The task calls for every line of the data to be retyped exactly.
___ Data listing
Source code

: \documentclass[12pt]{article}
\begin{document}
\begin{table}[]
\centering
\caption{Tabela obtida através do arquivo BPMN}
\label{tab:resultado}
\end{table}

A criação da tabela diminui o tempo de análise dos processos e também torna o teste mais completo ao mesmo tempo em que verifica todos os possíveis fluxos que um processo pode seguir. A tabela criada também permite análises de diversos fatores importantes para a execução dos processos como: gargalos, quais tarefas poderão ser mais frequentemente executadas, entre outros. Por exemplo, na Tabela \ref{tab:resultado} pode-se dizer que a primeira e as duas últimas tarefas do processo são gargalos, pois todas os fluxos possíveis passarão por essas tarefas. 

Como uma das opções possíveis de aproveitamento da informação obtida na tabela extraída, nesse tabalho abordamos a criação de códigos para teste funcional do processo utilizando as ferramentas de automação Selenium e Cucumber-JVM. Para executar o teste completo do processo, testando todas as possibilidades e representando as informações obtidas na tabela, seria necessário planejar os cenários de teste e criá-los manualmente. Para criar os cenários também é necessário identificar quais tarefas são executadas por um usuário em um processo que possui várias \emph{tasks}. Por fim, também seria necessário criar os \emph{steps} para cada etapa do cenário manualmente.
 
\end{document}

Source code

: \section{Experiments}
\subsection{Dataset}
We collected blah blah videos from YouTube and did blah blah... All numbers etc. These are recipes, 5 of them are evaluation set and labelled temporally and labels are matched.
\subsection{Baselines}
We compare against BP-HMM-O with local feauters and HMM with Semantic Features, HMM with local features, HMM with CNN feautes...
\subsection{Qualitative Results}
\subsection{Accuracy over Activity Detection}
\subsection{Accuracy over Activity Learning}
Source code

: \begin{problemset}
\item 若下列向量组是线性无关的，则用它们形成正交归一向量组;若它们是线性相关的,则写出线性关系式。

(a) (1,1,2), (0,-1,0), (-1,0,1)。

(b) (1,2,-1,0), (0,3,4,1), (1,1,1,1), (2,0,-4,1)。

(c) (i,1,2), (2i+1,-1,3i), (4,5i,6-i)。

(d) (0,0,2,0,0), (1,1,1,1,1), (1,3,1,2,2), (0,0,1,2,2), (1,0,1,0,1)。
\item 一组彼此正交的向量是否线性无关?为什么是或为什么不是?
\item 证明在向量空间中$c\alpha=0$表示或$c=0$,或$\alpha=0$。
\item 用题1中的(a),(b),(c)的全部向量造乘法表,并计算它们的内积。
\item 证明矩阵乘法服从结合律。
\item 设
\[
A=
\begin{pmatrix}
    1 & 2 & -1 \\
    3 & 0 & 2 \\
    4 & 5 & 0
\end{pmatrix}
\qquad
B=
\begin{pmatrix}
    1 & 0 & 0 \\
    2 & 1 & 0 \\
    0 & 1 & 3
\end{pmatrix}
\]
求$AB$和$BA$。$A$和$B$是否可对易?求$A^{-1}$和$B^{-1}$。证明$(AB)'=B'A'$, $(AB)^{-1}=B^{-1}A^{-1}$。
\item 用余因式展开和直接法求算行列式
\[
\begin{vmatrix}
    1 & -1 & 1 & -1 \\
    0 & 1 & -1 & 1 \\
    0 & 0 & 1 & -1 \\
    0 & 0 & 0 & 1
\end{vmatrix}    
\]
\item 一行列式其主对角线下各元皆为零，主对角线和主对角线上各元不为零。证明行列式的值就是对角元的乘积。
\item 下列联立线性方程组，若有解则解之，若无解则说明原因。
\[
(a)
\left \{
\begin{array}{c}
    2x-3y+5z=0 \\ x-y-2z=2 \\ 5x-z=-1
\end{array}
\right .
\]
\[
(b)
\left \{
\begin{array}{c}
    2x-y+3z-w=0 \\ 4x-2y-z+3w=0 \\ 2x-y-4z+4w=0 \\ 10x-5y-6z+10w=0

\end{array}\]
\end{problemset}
______
● Result:
Source code

: \documentclass[12pt]{article}
\begin{document}
\begin{table}[]
\centering
\caption{Tabela obtida através do arquivo BPMN}
\label{tab:resultado}
\end{table}

A criação da tabela diminui o tempo de análise dos processos e também torna o teste mais completo ao mesmo tempo em que verifica todos os possíveis fluxos que um processo pode seguir. A tabela criada também permite análises de diversos fatores importantes para a execução dos processos como: gargalos, quais tarefas poderão ser mais frequentemente executadas, entre outros. Por exemplo, na Tabela \ref{tab:resultado} pode-se dizer que a primeira e as duas últimas tarefas do processo são gargalos, pois todas os fluxos possíveis passarão por essas tarefas. 

Como uma das opções possíveis de aproveitamento da informação obtida na tabela extraída, nesse tabalho abordamos a criação de códigos para teste funcional do processo utilizando as ferramentas de automação Selenium e Cucumber-JVM. Para executar o teste completo do processo, testando todas as possibilidades e representando as informações obtidas na tabela, seria necessário planejar os cenários de teste e criá-los manualmente. Para criar os cenários também é necessário identificar quais tarefas são executadas por um usuário em um processo que possui várias \emph{tasks}. Por fim, também seria necessário criar os \emph{steps} para cada etapa do cenário manualmente.
 
\end{document}

Source code

: \section{Experiments}
\subsection{Dataset}
We collected blah blah videos from YouTube and did blah blah... All numbers etc. These are recipes, 5 of them are evaluation set and labelled temporally and labels are matched.
\subsection{Baselines}
We compare against BP-HMM-O with local feauters and HMM with Semantic Features, HMM with local features, HMM with CNN feautes...
\subsection{Qualitative Results}
\subsection{Accuracy over Activity Detection}
\subsection{Accuracy over Activity Learning}
Source code

: \begin{problemset}
\item 若下列向量组是线性无关的，则用它们形成正交归一向量组;若它们是线性相关的,则写出线性关系式。

(a) (1,1,2), (0,-1,0), (-1,0,1)。

(b) (1,2,-1,0), (0,3,4,1), (1,1,1,1), (2,0,-4,1)。

(c) (i,1,2), (2i+1,-1,3i), (4,5i,6-i)。

(d) (0,0,2,0,0), (1,1,1,1,1), (1,3,1,2,2), (0,0,1,2,2), (1,0,1,0,1)。
\item 一组彼此正交的向量是否线性无关?为什么是或为什么不是?
\item 证明在向量空间中$c\alpha=0$表示或$c=0$,或$\alpha=0$。
\item 用题1中的(a),(b),(c)的全部向量造乘法表,并计算它们的内积。
\item 证明矩阵乘法服从结合律。
\item 设
\[
A=
\begin{pmatrix}
    1 & 2 & -1 \\
    3 & 0 & 2 \\
    4 & 5 & 0
\end{pmatrix}
\qquad
B=
\begin{pmatrix}
    1 & 0 & 0 \\
    2 & 1 & 0 \\
    0 & 1 & 3
\end{pmatrix}
\]
求$AB$和$BA$。$A$和$B$是否可对易?求$A^{-1}$和$B^{-1}$。证明$(AB)'=B'A'$, $(AB)^{-1}=B^{-1}A^{-1}$。
\item 用余因式展开和直接法求算行列式
\[
\begin{vmatrix}
    1 & -1 & 1 & -1 \\
    0 & 1 & -1 & 1 \\
    0 & 0 & 1 & -1 \\
    0 & 0 & 0 & 1
\end{vmatrix}    
\]
\item 一行列式其主对角线下各元皆为零，主对角线和主对角线上各元不为零。证明行列式的值就是对角元的乘积。
\item 下列联立线性方程组，若有解则解之，若无解则说明原因。
\[
(a)
\left \{
\begin{array}{c}
    2x-3y+5z=0 \\ x-y-2z=2 \\ 5x-z=-1
\end{array}
\right .
\]
\[
(b)
\left \{
\begin{array}{c}
    2x-y+3z-w=0 \\ 4x-2y-z+3w=0 \\ 2x-y-4z+4w=0 \\ 10x-5y-6z+10w=0

\end{array}\]
\end{problemset}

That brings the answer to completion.